**Record extracts**:
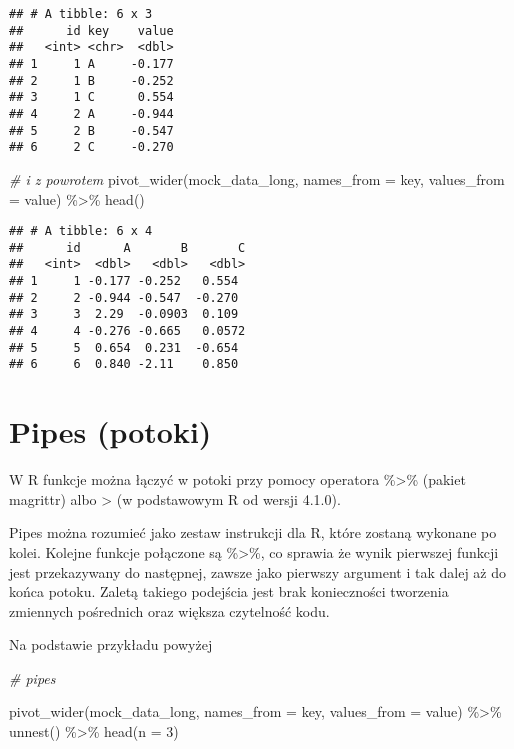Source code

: \documentclass[
]{book}
\newenvironment{Shaded}{\begin{snugshade}}{\end{snugshade}}
\newcommand{\AttributeTok}[1]{\textcolor[rgb]{0.77,0.63,0.00}{#1}}
\newcommand{\CommentTok}[1]{\textcolor[rgb]{0.56,0.35,0.01}{\textit{#1}}}
\newcommand{\DecValTok}[1]{\textcolor[rgb]{0.00,0.00,0.81}{#1}}
\newcommand{\FunctionTok}[1]{\textcolor[rgb]{0.00,0.00,0.00}{#1}}
\newcommand{\NormalTok}[1]{#1}
\newcommand{\SpecialCharTok}[1]{\textcolor[rgb]{0.00,0.00,0.00}{#1}}
\begin{document}
\begin{verbatim}
## # A tibble: 6 x 3
##      id key    value
##   <int> <chr>  <dbl>
## 1     1 A     -0.177
## 2     1 B     -0.252
## 3     1 C      0.554
## 4     2 A     -0.944
## 5     2 B     -0.547
## 6     2 C     -0.270
\end{verbatim}

\begin{Shaded}
\begin{Highlighting}[]
\CommentTok{\# i z powrotem}
\FunctionTok{pivot\_wider}\NormalTok{(mock\_data\_long, }\AttributeTok{names\_from =}\NormalTok{ key, }\AttributeTok{values\_from =}\NormalTok{ value) }\SpecialCharTok{\%\textgreater{}\%} \FunctionTok{head}\NormalTok{()}
\end{Highlighting}
\end{Shaded}

\begin{verbatim}
## # A tibble: 6 x 4
##      id      A       B       C
##   <int>  <dbl>   <dbl>   <dbl>
## 1     1 -0.177 -0.252   0.554 
## 2     2 -0.944 -0.547  -0.270 
## 3     3  2.29  -0.0903  0.109 
## 4     4 -0.276 -0.665   0.0572
## 5     5  0.654  0.231  -0.654 
## 6     6  0.840 -2.11    0.850
\end{verbatim}

\hypertarget{pipes-potoki}{%
\section{Pipes (potoki)}\label{pipes-potoki}}

W R funkcje można łączyć w potoki przy pomocy operatora \%\textgreater\% (pakiet magrittr) albo \textbar\textgreater{} (w podstawowym R od wersji 4.1.0).

Pipes można rozumieć jako zestaw instrukcji dla R, które zostaną wykonane po kolei. Kolejne funkcje połączone są \%\textgreater\%, co sprawia że wynik pierwszej funkcji jest przekazywany do następnej, zawsze jako pierwszy argument i tak dalej aż do końca potoku. Zaletą takiego podejścia jest brak konieczności tworzenia zmiennych pośrednich oraz większa czytelność kodu.

Na podstawie przykładu powyżej

\begin{Shaded}
\begin{Highlighting}[]
\CommentTok{\# pipes}

\FunctionTok{pivot\_wider}\NormalTok{(mock\_data\_long, }\AttributeTok{names\_from =}\NormalTok{ key, }\AttributeTok{values\_from =}\NormalTok{ value) }\SpecialCharTok{\%\textgreater{}\%} \FunctionTok{unnest}\NormalTok{() }\SpecialCharTok{\%\textgreater{}\%} \FunctionTok{head}\NormalTok{(}\AttributeTok{n =} \DecValTok{3}\NormalTok{)}
\end{Highlighting}
\end{Shaded}
\end{document}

**Task goal**:
Looking at the listing above, count each line that contains the word "potoki" and write the number with nothing else.

**Response box**:
3